EXERCISE BRIEF -
The lines from the one containing "The valence map" through the final line of the data below must be written out exactly, both included, and nothing more.

[DATASET RECORDS — start]

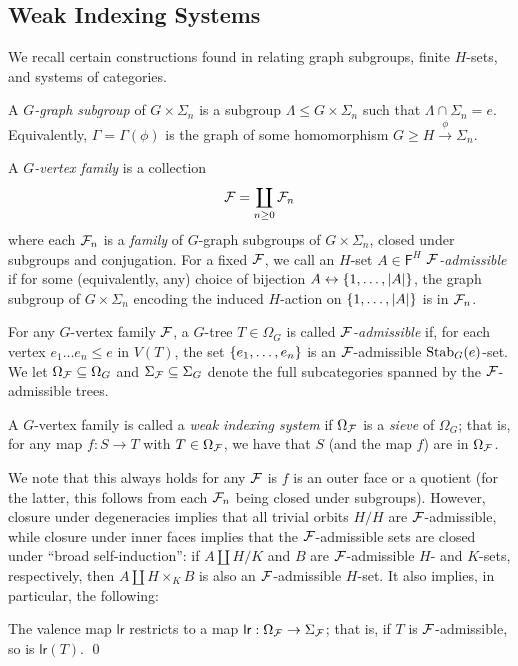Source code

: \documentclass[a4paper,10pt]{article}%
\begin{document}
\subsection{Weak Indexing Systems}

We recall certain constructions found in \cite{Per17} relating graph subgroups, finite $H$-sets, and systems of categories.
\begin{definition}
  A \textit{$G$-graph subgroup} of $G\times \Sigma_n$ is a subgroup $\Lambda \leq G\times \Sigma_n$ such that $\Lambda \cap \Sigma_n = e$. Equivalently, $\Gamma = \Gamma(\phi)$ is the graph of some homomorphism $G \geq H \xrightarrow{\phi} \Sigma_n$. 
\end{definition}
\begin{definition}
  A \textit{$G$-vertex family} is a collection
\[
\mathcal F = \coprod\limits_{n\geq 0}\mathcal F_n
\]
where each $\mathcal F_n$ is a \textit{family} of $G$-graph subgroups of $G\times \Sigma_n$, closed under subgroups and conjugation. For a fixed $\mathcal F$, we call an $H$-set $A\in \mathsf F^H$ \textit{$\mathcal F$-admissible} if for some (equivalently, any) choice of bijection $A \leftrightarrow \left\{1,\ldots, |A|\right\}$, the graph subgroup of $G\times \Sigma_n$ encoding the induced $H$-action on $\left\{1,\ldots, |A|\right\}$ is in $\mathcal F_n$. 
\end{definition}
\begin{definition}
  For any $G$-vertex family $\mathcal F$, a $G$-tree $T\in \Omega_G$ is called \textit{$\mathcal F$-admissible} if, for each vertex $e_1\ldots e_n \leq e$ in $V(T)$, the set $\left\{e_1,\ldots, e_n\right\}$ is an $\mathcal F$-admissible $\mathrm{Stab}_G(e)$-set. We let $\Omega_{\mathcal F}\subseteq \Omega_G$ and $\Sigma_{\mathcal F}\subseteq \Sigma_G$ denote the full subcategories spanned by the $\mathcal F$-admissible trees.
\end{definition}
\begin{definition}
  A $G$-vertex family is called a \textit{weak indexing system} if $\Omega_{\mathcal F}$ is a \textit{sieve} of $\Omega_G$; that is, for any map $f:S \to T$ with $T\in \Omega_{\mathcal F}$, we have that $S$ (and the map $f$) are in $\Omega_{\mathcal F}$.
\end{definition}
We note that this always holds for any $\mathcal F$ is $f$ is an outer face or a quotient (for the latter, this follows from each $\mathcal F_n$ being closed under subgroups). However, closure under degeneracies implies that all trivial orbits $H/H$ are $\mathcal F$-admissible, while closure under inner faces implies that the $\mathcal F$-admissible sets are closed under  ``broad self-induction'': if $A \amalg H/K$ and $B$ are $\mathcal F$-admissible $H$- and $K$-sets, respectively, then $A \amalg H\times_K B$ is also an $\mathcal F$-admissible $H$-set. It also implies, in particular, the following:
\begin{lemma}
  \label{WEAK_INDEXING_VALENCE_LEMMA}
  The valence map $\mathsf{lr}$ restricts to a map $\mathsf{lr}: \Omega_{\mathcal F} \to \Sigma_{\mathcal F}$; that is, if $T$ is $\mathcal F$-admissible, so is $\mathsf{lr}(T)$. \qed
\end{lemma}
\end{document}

[DATASET RECORDS — finish]

RESPONSE BOX -
  The valence map $\mathsf{lr}$ restricts to a map $\mathsf{lr}: \Omega_{\mathcal F} \to \Sigma_{\mathcal F}$; that is, if $T$ is $\mathcal F$-admissible, so is $\mathsf{lr}(T)$. \qed
\end{lemma}
\end{document}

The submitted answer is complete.